### WORK INSTRUCTION
Every line of the data below should be retyped exactly, with no images carried over.

=== Begin Enclosure ===

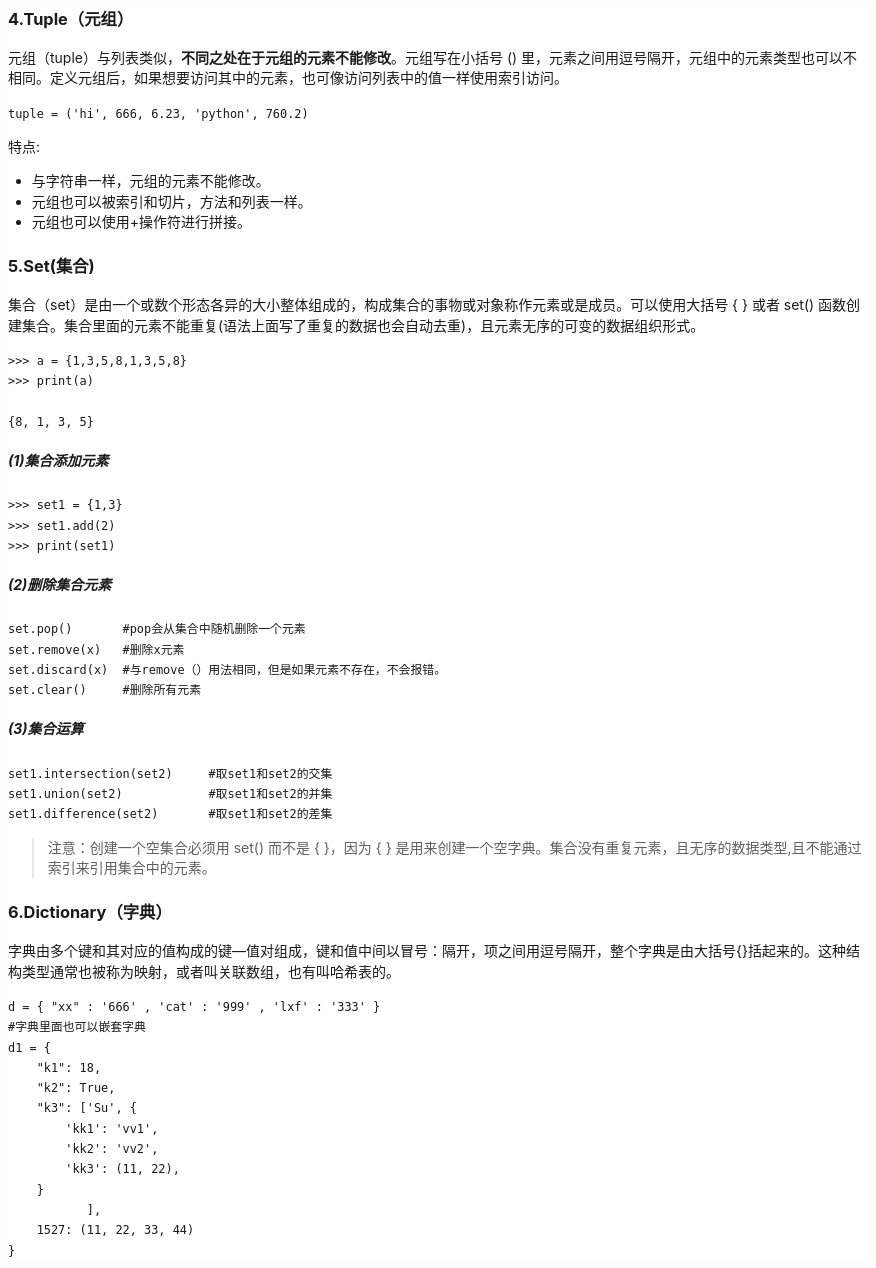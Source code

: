 ### 4.Tuple（元组）
元组（tuple）与列表类似，**不同之处在于元组的元素不能修改**。元组写在小括号 () 里，元素之间用逗号隔开，元组中的元素类型也可以不相同。定义元组后，如果想要访问其中的元素，也可像访问列表中的值一样使用索引访问。
```
tuple = ('hi', 666, 6.23, 'python', 760.2)
```
特点:
- 与字符串一样，元组的元素不能修改。
- 元组也可以被索引和切片，方法和列表一样。
- 元组也可以使用+操作符进行拼接。

### 5.Set(集合)
集合（set）是由一个或数个形态各异的大小整体组成的，构成集合的事物或对象称作元素或是成员。可以使用大括号 { } 或者 set() 函数创建集合。集合里面的元素不能重复(语法上面写了重复的数据也会自动去重)，且元素无序的可变的数据组织形式。


```
>>> a = {1,3,5,8,1,3,5,8}
>>> print(a)

{8, 1, 3, 5}
```
##### (1)集合添加元素
```
>>> set1 = {1,3}
>>> set1.add(2)
>>> print(set1)
```


##### (2)删除集合元素
```
set.pop()       #pop会从集合中随机删除一个元素
set.remove(x)   #删除x元素
set.discard(x)  #与remove（）用法相同，但是如果元素不存在，不会报错。
set.clear()     #删除所有元素
```
##### (3)集合运算
```
set1.intersection(set2)     #取set1和set2的交集
set1.union(set2)            #取set1和set2的并集
set1.difference(set2)       #取set1和set2的差集
```

>注意：创建一个空集合必须用 set() 而不是 { }，因为 { } 是用来创建一个空字典。集合没有重复元素，且无序的数据类型,且不能通过索引来引用集合中的元素。
>

### 6.Dictionary（字典）
字典由多个键和其对应的值构成的键—值对组成，键和值中间以冒号：隔开，项之间用逗号隔开，整个字典是由大括号{}括起来的。这种结构类型通常也被称为映射，或者叫关联数组，也有叫哈希表的。
```
d = { "xx" : '666' , 'cat' : '999' , 'lxf' : '333' }
#字典里面也可以嵌套字典
d1 = {
    "k1": 18,
    "k2": True,
    "k3": ['Su', {
        'kk1': 'vv1',
        'kk2': 'vv2',
        'kk3': (11, 22),
    }
           ],
    1527: (11, 22, 33, 44)
}
```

=== End Enclosure ===

### WRITTEN RESPONSE
Source code

: ### 4.Tuple（元组）
元组（tuple）与列表类似，**不同之处在于元组的元素不能修改**。元组写在小括号 () 里，元素之间用逗号隔开，元组中的元素类型也可以不相同。定义元组后，如果想要访问其中的元素，也可像访问列表中的值一样使用索引访问。
```
tuple = ('hi', 666, 6.23, 'python', 760.2)
```
特点:
- 与字符串一样，元组的元素不能修改。
- 元组也可以被索引和切片，方法和列表一样。
- 元组也可以使用+操作符进行拼接。

### 5.Set(集合)
集合（set）是由一个或数个形态各异的大小整体组成的，构成集合的事物或对象称作元素或是成员。可以使用大括号 { } 或者 set() 函数创建集合。集合里面的元素不能重复(语法上面写了重复的数据也会自动去重)，且元素无序的可变的数据组织形式。


```
>>> a = {1,3,5,8,1,3,5,8}
>>> print(a)

{8, 1, 3, 5}
```
##### (1)集合添加元素
```
>>> set1 = {1,3}
>>> set1.add(2)
>>> print(set1)
```


##### (2)删除集合元素
```
set.pop()       #pop会从集合中随机删除一个元素
set.remove(x)   #删除x元素
set.discard(x)  #与remove（）用法相同，但是如果元素不存在，不会报错。
set.clear()     #删除所有元素
```
##### (3)集合运算
```
set1.intersection(set2)     #取set1和set2的交集
set1.union(set2)            #取set1和set2的并集
set1.difference(set2)       #取set1和set2的差集
```

>注意：创建一个空集合必须用 set() 而不是 { }，因为 { } 是用来创建一个空字典。集合没有重复元素，且无序的数据类型,且不能通过索引来引用集合中的元素。
>

### 6.Dictionary（字典）
字典由多个键和其对应的值构成的键—值对组成，键和值中间以冒号：隔开，项之间用逗号隔开，整个字典是由大括号{}括起来的。这种结构类型通常也被称为映射，或者叫关联数组，也有叫哈希表的。
```
d = { "xx" : '666' , 'cat' : '999' , 'lxf' : '333' }
#字典里面也可以嵌套字典
d1 = {
    "k1": 18,
    "k2": True,
    "k3": ['Su', {
        'kk1': 'vv1',
        'kk2': 'vv2',
        'kk3': (11, 22),
    }
           ],
    1527: (11, 22, 33, 44)
}
```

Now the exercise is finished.